Usually, the fastest way to cover the five miles between Alexanderplatz and Südkreuz is to take the S-Bahn, catching the S3, S5, S7, or S9 to Friedrichstraße Bahnhof and then boarding the S2, S25, or S26 to Südkreuz. Unless there are delays on the line (which there sometimes are) this should take around 25 minutes. The option of taking the U8 and then the S-Bahn only takes a couple of minutes more, but you do have to change sections of the station when you change trains at Hermannstraße. The 248 bus typically takes around 45 minutes, depending on traffic, which will be less at night and more at rush hour. A taxi is likely to take around 23 minutes in light traffic. It's also worth noting that if passengers are staying away from Alexanderplatz, Südkreuz is on what's known as the 'Ringbahn', the S41 and S42, which runs continuously around the perimeter of the city center. If passengers are unsure how to get to Südkreuz, they should just go to the nearest station on the Ringbahn and they'll get there eventually.
Südkreuz is fully accessible for those with limited mobility. It has elevators between the platforms and street level, as well as between levels in the station. There are also markings on platforms for those with impaired vision. Berlin's transport system is extremely accessible and one of the best equipped in Europe for those with limited mobility. Friedrichstraße Bahnhof and Alexanderplatz Bahnhof are both fully accessible, as is Hermannstraße. The bus services in Berlin are fully accessible, with ramps to let wheelchairs on, and space inside for wheelchair users to sit in. The S- and U-Bahn trains tend to be a little more spacious than the buses, so for users with a large amount of luggage they are probably a better option, although the trains can get busy at rush hour.
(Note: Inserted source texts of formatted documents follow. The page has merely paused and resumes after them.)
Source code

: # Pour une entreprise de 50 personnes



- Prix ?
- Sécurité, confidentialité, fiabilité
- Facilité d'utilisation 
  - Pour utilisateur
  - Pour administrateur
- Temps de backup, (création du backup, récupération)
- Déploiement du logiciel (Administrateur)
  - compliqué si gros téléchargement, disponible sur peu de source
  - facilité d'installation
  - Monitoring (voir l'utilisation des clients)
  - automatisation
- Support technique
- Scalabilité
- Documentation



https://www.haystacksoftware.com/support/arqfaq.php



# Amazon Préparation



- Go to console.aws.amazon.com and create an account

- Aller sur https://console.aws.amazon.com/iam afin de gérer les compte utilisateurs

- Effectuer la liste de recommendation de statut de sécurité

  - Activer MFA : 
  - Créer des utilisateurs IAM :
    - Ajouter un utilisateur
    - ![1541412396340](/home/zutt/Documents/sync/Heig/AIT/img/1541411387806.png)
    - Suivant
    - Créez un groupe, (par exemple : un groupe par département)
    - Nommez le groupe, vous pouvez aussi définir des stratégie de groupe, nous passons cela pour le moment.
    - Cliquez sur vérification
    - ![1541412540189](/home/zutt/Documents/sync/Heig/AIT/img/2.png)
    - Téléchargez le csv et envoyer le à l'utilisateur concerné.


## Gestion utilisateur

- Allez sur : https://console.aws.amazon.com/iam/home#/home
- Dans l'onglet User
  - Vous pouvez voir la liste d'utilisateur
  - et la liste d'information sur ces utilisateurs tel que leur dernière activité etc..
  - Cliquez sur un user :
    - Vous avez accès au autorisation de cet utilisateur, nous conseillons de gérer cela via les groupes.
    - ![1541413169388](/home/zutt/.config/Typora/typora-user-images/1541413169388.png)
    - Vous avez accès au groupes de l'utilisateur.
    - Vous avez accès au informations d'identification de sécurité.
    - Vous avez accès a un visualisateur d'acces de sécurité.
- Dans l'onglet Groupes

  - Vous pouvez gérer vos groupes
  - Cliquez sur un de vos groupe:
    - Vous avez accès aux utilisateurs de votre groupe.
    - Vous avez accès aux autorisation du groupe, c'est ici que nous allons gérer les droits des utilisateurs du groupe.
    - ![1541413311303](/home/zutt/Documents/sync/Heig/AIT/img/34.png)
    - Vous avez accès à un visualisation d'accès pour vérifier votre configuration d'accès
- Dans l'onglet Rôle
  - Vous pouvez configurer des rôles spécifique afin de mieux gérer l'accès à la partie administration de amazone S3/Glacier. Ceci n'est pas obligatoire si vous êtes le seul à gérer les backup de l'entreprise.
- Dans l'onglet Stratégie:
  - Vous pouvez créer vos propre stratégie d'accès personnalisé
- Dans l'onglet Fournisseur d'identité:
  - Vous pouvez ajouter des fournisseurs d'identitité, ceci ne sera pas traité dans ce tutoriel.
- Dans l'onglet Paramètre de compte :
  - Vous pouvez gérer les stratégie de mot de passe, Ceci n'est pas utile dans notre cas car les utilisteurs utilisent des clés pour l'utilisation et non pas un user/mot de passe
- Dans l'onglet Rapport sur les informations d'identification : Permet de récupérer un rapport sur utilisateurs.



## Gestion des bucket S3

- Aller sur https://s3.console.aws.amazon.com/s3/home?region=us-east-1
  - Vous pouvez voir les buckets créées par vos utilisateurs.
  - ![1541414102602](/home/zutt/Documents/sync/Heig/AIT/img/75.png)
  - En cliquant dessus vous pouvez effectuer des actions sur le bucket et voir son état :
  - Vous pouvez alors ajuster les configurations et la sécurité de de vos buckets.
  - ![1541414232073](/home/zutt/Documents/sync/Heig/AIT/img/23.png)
There is plenty to see in and around Südkreuz. The station is around 20 minutes walk from Tempelhofer Feld, the site of the old Berlin airport. The terminal building has been left untouched, and tourists can take a tour around it - this is the airport into which the Allies flew supplies into Berlin during the Berlin Airlift. If passengers are around in the late afternoon, the Feld is a great place to watch the sunset. There is also a large - and rather sweet - 'colony' of allotments tended to by residents of Berlin who don't have their own gardens. Tourists can walk through the 'Kolonie Sonnenbad', although not through the gardens themselves.